O pensamento filosófico mergulha nas distâncias do Tempo. Já vai longe o nascimento dos primeiros filósofos que lhe deram origem: Tales de Mileto, Anaximandro e Anaxímenes, de entre outros filósofos gregos (Séculos VII-VI a.C.). Desde a sua origem, muito se tem dito sobre o que a Filosofia é ou não é, e qual o seu valor.

«Uns esperam dela extraordinárias revelações, outros rejeitam-na como pensamento sem objecto. Uns respeitam-na enquanto valioso esforço de pessoas invulgares, outros desprezam-na considerando-a supérflua lucubração de sonhadores. Uns opinam que é algo que a todos interessa e, portanto, deverá no fundo ser simples e compreensível, outros julgam-na tão difícil que não vale a pena abordá-la. De facto, o que corre sob o nome de Filosofia oferece-nos exemplos que permitem juízos (…) contraditórios» (Karl Jaspers, Iniciação à Filosofia, 4ª. Ed., Lisboa, Guimarães Editores, 1976, p. 9)

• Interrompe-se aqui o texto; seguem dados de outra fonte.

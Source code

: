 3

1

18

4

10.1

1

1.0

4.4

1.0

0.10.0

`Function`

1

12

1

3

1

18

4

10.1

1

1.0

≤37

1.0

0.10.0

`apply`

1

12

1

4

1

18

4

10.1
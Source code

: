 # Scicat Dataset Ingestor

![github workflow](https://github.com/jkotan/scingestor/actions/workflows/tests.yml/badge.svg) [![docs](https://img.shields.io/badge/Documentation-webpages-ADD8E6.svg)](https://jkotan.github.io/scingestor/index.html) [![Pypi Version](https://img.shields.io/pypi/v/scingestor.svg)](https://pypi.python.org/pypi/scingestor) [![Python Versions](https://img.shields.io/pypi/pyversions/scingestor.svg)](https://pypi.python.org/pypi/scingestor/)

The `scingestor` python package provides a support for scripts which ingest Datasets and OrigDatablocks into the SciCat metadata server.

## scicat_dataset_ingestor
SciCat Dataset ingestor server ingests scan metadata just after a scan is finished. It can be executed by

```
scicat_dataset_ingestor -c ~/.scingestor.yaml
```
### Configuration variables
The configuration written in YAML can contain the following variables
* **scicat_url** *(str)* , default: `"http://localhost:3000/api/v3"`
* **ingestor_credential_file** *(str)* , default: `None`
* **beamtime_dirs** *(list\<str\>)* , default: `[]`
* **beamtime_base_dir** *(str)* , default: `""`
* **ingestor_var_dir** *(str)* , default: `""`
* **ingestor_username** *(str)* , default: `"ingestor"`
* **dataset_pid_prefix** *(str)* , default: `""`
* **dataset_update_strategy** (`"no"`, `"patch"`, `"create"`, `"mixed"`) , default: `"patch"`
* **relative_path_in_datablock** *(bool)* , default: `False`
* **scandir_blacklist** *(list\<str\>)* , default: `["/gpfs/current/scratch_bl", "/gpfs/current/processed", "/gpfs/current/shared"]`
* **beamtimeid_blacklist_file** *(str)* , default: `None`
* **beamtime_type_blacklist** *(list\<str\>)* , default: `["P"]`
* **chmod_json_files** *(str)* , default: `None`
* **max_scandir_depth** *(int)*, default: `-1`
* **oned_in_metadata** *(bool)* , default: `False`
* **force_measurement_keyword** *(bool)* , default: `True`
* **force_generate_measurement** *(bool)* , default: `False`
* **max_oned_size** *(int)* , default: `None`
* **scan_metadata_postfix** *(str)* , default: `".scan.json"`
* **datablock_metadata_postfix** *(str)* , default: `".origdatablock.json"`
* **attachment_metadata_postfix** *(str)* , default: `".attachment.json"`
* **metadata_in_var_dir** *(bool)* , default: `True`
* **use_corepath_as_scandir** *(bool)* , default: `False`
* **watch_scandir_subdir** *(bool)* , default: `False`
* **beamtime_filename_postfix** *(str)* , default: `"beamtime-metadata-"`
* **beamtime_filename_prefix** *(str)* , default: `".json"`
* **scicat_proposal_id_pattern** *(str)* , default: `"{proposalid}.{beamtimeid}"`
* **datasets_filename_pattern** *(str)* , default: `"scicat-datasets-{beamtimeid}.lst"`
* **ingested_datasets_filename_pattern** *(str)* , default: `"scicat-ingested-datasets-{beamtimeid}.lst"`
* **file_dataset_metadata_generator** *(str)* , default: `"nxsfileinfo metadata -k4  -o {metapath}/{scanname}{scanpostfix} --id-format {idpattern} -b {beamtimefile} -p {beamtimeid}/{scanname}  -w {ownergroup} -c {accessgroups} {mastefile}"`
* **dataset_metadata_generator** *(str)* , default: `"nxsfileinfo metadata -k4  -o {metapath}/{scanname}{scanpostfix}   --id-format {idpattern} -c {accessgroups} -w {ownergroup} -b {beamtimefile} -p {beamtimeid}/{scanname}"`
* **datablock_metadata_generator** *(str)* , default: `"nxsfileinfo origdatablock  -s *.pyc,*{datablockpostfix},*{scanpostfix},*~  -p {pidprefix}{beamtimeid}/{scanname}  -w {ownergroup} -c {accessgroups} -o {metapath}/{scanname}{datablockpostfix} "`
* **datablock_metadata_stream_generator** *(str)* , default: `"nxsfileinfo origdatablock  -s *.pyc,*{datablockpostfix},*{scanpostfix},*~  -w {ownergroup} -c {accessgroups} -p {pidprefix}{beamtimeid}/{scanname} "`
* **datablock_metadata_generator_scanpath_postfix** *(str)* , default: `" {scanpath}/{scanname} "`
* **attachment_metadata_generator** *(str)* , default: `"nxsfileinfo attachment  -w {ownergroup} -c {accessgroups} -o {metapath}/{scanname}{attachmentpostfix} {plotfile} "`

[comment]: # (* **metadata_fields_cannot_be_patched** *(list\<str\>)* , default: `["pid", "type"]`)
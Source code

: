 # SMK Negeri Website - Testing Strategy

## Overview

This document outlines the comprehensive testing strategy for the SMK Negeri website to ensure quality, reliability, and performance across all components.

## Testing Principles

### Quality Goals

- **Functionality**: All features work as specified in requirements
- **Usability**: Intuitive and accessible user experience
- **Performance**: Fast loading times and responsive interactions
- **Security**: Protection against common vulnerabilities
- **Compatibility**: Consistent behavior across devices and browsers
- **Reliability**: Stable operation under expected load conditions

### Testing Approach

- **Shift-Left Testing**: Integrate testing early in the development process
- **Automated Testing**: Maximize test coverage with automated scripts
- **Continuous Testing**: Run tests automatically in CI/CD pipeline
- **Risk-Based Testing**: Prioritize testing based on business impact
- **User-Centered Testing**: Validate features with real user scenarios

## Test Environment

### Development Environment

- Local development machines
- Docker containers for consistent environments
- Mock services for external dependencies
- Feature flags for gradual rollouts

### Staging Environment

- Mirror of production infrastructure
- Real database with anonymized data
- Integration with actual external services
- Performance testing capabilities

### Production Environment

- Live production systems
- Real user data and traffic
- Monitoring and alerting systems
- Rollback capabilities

O vocábulo Philosophia deriva da língua grega e resulta da união de duas palavras: Philos (amigo, amor) mais Sophia (sabedoria) e significa amor pela sabedoria, procura, indagação do saber. Philosophos (filósofo) é aquele que ama a sabedoria, indivíduo cuja vida é consagrada à investigação da verdade, em contraposição com o possuidor de conhecimentos que se designava por sophos (sábio), como dizia Pitágoras.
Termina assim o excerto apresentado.